### WHAT THE TASK ASKS
Look through the lines below and extract any with the word "nodejs".

##### DATA FOR REVIEW #####

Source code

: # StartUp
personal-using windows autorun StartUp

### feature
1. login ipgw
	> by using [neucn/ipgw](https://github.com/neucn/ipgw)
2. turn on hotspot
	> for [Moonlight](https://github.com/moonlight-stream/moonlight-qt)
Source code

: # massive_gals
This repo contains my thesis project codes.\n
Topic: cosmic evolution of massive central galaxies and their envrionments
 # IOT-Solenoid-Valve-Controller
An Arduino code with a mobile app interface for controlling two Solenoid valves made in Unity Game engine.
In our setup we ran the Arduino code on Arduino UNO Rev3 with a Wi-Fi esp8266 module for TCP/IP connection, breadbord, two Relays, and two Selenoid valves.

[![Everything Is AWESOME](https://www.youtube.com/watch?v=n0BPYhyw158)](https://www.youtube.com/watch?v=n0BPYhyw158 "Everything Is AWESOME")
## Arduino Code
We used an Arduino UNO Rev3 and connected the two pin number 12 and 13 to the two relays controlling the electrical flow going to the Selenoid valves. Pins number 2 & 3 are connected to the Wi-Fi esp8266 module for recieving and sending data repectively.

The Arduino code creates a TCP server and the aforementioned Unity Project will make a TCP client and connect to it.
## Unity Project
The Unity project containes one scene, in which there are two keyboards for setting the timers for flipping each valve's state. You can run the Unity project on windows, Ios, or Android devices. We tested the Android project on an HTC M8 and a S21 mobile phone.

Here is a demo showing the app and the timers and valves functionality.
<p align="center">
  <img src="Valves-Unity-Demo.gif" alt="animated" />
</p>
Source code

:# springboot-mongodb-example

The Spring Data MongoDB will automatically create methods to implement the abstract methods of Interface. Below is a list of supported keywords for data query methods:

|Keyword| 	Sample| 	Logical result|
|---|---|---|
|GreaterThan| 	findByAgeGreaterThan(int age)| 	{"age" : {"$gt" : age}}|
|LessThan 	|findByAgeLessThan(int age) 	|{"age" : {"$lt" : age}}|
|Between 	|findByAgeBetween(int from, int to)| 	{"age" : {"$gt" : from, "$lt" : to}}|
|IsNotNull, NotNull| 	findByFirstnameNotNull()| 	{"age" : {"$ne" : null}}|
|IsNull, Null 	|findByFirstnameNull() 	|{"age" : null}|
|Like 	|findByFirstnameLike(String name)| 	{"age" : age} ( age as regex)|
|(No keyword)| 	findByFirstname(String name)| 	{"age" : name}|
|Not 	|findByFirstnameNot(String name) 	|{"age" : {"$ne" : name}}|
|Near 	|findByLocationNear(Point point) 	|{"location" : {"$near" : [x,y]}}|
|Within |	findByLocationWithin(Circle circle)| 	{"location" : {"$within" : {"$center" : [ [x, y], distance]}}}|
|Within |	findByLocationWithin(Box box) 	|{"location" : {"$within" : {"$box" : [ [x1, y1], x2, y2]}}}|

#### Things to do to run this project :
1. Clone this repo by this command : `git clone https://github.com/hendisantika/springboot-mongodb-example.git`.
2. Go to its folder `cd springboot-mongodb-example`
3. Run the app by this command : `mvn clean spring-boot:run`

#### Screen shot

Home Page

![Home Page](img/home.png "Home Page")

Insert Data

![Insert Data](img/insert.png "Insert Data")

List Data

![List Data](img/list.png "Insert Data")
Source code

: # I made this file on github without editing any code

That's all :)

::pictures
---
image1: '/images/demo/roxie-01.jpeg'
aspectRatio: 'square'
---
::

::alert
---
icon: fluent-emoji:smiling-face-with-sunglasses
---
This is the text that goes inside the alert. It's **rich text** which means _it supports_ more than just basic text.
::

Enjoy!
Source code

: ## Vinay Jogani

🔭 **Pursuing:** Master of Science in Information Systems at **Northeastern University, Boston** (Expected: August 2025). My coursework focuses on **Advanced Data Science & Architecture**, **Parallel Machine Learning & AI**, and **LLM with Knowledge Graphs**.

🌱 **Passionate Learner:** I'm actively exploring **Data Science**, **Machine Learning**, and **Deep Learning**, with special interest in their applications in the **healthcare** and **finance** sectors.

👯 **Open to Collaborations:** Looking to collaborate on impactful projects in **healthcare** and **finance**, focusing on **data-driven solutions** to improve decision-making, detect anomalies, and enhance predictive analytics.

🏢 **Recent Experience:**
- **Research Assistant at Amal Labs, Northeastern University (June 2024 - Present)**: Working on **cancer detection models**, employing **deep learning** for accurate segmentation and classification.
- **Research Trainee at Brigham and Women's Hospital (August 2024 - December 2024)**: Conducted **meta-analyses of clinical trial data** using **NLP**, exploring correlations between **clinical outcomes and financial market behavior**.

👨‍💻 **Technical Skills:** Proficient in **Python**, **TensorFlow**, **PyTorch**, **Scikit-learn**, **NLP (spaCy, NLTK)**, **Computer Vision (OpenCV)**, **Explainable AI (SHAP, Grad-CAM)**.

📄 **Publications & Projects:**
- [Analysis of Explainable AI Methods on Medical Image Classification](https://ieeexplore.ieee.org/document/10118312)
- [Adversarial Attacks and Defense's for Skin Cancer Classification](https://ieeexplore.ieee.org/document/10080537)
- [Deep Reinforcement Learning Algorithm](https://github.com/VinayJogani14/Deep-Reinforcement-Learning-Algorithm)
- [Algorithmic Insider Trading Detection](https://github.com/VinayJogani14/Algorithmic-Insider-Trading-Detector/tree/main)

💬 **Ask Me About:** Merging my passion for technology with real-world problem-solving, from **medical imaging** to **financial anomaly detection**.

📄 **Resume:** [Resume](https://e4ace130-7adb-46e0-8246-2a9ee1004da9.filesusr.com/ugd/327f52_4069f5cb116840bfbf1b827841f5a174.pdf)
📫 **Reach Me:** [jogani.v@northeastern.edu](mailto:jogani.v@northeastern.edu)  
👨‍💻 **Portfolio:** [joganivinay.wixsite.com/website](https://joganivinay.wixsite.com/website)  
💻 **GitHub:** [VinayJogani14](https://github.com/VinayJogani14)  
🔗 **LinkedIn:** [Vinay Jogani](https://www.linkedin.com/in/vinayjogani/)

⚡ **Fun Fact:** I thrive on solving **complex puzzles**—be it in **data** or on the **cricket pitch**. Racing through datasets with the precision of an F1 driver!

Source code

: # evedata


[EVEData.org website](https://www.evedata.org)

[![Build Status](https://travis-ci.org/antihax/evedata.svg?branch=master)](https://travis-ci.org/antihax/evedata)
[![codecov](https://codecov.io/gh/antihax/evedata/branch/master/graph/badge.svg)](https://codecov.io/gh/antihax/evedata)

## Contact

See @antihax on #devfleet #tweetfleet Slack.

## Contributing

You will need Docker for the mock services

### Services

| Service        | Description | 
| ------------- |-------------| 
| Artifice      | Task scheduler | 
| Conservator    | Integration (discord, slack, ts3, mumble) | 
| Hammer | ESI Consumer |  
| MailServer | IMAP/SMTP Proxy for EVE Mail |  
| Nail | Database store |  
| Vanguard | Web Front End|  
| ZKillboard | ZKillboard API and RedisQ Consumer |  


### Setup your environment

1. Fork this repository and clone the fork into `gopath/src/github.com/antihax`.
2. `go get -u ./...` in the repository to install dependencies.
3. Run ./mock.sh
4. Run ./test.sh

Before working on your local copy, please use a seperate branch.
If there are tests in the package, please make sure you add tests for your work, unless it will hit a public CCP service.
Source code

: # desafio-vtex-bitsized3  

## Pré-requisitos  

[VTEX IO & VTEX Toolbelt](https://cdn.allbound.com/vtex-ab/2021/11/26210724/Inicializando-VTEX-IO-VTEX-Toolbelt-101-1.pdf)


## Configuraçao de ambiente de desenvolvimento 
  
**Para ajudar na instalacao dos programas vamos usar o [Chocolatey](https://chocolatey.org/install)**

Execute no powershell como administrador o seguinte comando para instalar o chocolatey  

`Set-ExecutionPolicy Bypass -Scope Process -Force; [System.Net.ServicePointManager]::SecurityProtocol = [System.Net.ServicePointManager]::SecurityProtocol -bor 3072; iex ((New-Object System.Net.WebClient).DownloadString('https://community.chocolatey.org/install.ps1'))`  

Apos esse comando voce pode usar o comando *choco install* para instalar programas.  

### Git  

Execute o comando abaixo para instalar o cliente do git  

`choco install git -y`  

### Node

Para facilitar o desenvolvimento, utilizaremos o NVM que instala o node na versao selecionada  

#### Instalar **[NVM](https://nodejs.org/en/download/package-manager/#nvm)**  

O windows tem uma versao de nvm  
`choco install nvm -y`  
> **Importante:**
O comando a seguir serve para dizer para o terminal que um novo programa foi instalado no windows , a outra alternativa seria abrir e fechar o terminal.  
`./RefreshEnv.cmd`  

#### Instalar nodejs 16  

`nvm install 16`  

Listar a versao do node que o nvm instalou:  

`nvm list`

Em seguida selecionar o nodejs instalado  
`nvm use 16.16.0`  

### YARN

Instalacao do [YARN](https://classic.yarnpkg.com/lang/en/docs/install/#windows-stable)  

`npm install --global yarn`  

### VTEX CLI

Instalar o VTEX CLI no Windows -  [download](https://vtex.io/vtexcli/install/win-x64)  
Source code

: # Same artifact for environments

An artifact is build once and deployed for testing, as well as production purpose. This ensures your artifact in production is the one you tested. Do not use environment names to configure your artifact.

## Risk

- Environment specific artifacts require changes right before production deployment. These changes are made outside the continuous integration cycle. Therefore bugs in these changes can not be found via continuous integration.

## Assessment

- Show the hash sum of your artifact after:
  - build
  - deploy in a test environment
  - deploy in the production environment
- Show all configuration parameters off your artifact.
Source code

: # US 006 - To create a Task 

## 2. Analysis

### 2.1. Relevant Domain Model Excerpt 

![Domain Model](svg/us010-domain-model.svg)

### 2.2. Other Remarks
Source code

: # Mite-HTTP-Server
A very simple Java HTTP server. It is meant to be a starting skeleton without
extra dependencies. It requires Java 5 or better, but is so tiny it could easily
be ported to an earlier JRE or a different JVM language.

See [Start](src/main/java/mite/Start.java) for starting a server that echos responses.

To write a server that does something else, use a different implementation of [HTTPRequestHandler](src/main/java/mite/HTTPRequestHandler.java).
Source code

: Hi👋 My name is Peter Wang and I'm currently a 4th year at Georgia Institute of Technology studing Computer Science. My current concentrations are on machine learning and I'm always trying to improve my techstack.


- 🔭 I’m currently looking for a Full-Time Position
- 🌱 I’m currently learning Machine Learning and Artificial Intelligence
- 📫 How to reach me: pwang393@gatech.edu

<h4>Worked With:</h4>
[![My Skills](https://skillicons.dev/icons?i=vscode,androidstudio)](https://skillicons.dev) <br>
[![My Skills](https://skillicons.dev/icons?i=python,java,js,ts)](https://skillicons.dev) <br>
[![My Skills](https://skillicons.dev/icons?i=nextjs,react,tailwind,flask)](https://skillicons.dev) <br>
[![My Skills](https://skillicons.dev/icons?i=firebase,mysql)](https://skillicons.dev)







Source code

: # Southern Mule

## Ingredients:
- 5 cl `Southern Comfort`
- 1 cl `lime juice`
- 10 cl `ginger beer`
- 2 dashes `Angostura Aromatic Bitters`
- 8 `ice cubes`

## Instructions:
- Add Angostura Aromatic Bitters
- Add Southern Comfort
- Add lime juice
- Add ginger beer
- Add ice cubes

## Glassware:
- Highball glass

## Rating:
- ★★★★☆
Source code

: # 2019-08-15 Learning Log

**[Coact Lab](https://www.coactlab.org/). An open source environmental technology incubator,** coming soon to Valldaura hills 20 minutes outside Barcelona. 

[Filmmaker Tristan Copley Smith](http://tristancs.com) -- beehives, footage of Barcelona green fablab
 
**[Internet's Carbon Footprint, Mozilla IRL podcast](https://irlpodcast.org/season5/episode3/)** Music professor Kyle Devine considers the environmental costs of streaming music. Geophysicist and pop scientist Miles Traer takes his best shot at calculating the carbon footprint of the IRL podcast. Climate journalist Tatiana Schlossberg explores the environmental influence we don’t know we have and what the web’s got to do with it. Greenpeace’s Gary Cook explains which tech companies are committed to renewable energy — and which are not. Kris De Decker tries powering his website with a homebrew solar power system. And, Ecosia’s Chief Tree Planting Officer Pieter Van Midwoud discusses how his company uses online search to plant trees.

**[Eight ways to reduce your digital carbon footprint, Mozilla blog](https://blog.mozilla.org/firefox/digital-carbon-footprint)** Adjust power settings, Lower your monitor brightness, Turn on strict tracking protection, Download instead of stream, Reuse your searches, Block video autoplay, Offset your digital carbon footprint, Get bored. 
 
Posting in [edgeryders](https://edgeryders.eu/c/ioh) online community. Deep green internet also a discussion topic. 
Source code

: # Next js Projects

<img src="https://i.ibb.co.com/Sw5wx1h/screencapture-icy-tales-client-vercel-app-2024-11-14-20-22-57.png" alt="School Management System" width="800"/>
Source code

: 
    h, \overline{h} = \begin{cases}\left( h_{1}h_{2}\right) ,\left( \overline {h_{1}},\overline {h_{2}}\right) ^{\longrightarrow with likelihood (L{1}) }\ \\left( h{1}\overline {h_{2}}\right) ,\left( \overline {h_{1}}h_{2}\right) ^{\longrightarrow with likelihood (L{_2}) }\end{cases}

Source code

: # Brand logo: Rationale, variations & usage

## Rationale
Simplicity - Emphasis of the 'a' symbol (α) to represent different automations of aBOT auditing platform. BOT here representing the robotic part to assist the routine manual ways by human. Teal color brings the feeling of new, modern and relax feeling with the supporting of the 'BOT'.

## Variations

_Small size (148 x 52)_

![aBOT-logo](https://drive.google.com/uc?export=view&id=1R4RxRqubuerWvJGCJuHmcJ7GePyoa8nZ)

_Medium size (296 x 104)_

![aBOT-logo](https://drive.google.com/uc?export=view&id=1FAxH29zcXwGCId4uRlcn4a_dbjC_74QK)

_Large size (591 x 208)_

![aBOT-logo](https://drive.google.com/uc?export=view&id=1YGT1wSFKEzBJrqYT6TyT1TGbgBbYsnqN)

#####

### YOUR SOLUTION
#### Instalar **[NVM](https://nodejs.org/en/download/package-manager/#nvm)**  
#### Instalar nodejs 16  
Em seguida selecionar o nodejs instalado  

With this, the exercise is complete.